### Exercise requirements
Gather up every line from the entries below that uses the word "disabled".

### Records for processing
# # #

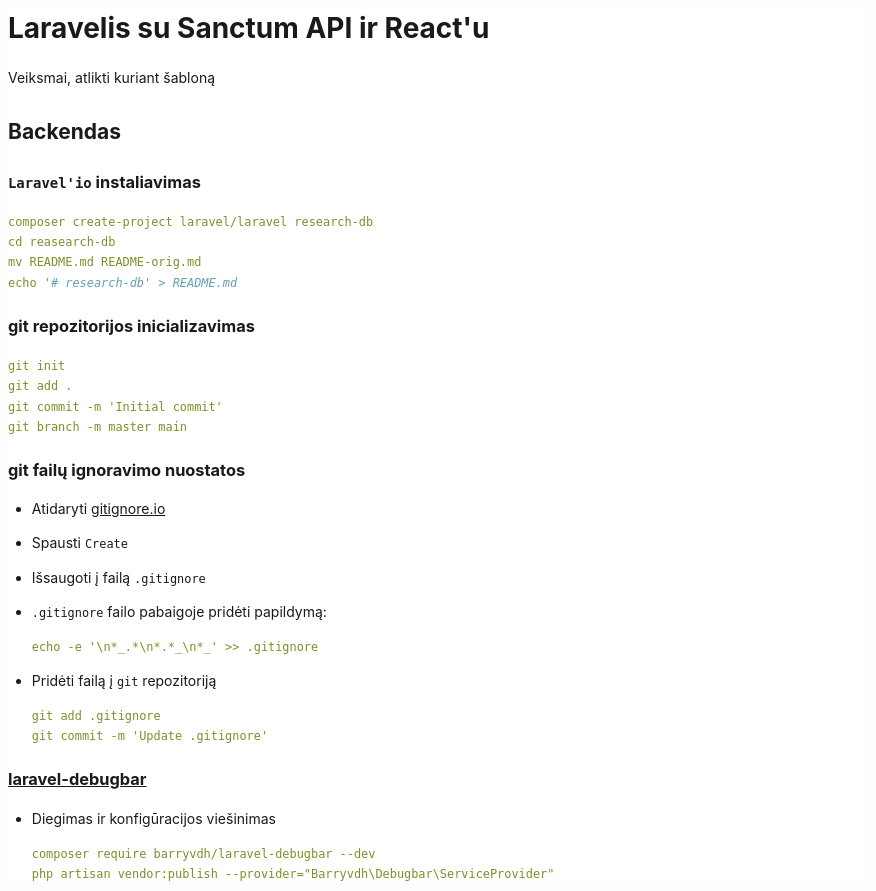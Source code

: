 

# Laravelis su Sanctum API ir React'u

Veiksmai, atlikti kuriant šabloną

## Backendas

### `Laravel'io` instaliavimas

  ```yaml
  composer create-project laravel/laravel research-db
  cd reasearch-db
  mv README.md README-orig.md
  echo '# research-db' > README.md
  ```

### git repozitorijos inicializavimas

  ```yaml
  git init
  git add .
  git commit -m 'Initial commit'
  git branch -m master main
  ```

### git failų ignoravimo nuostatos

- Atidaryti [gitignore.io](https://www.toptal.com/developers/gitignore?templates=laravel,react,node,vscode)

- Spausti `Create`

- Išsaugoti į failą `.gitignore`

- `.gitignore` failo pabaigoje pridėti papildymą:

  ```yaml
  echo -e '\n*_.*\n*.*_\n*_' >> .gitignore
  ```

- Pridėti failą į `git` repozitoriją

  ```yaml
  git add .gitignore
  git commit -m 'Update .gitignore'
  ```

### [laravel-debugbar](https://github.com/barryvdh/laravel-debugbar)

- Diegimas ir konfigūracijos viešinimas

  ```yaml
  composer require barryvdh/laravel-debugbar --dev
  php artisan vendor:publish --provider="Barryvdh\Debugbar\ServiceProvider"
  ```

# # #

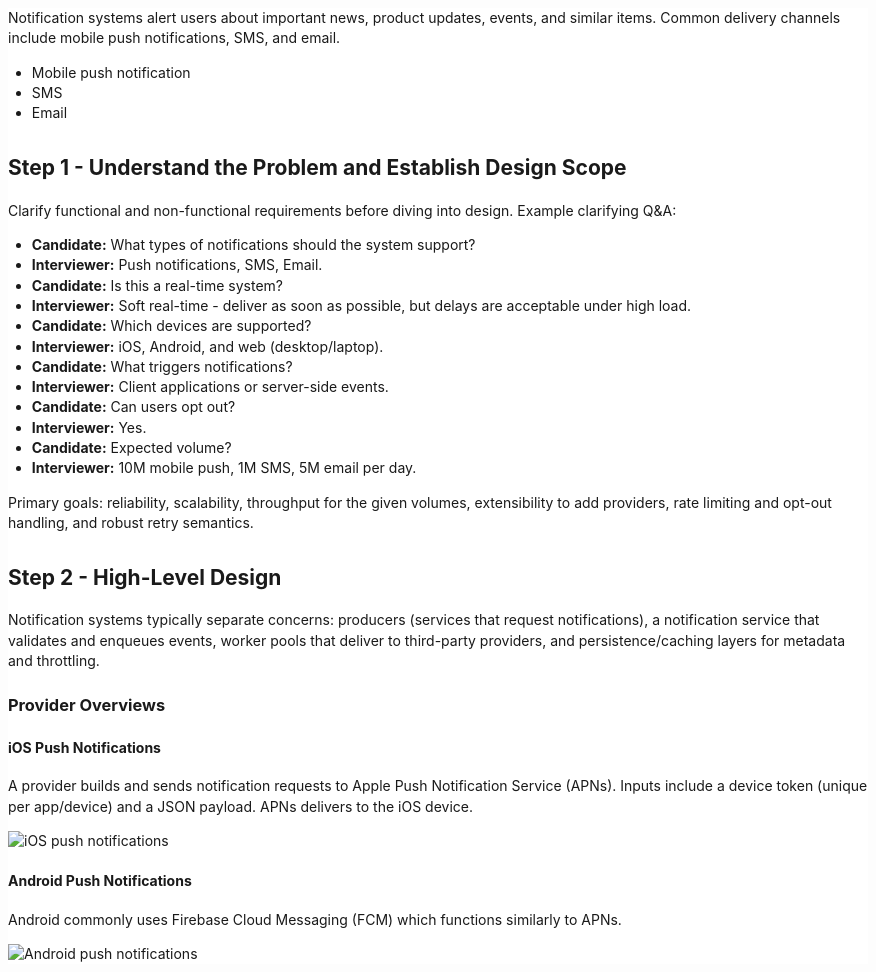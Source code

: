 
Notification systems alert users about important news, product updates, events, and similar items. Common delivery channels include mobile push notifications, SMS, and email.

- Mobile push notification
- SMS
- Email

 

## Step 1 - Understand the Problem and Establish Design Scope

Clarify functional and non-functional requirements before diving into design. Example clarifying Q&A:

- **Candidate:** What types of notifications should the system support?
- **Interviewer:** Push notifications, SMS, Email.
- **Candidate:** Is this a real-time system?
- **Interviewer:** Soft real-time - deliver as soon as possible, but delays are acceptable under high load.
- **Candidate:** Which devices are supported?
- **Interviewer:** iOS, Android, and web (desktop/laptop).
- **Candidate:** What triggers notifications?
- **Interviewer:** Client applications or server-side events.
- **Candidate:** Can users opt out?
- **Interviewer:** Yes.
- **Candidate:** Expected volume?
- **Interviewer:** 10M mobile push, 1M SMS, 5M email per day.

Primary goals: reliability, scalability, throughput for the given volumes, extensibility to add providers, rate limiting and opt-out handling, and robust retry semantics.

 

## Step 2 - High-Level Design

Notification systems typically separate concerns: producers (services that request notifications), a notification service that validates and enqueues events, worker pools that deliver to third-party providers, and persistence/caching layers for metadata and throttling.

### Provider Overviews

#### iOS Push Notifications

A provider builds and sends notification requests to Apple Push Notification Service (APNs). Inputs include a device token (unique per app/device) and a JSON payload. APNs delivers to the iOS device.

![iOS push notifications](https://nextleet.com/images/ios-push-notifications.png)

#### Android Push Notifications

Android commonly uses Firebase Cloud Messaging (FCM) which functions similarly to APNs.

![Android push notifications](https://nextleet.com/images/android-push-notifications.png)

# # #

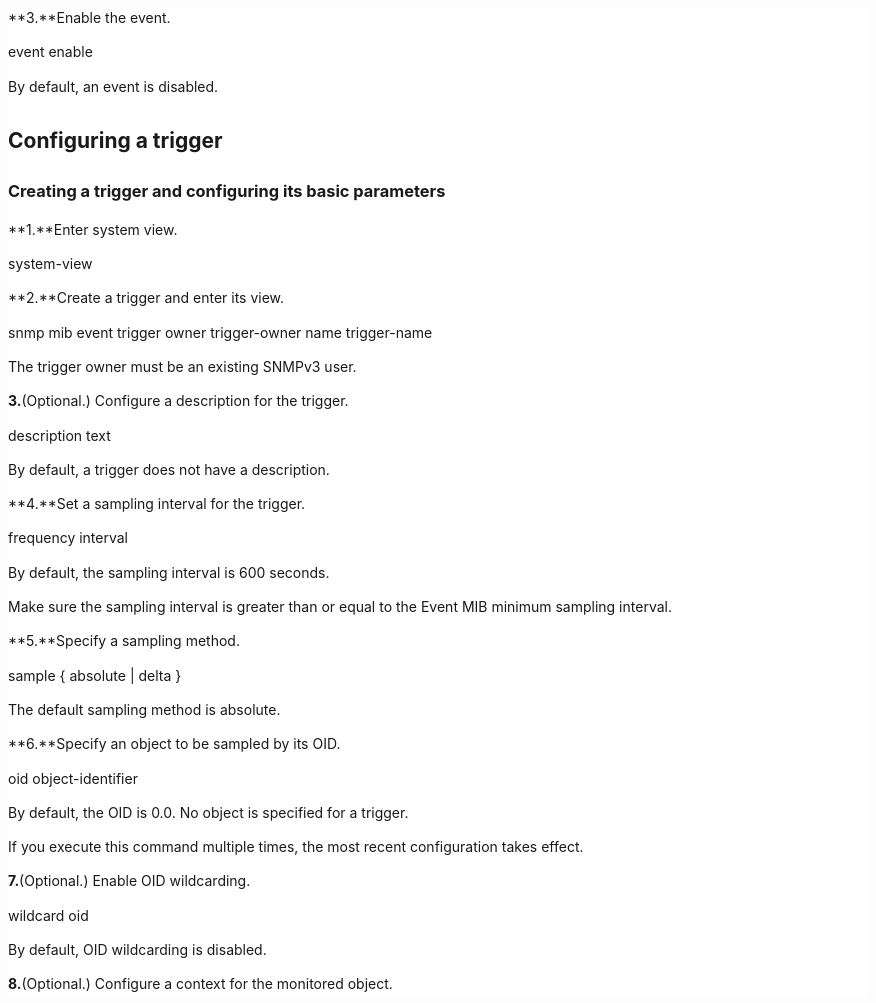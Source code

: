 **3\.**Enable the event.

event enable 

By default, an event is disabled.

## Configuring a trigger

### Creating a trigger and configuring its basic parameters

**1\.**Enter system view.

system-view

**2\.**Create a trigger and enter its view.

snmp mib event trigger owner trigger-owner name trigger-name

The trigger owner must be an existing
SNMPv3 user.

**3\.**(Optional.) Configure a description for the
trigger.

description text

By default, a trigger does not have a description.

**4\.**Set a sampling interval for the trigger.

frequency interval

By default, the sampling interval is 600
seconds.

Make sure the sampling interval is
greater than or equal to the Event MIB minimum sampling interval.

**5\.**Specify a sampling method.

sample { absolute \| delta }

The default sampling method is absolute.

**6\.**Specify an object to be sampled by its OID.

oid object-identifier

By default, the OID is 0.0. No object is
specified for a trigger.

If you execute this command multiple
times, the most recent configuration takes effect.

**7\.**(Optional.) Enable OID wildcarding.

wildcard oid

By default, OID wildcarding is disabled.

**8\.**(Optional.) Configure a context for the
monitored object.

# # #

### Solution to the problem
By default, an event is disabled.
By default, OID wildcarding is disabled.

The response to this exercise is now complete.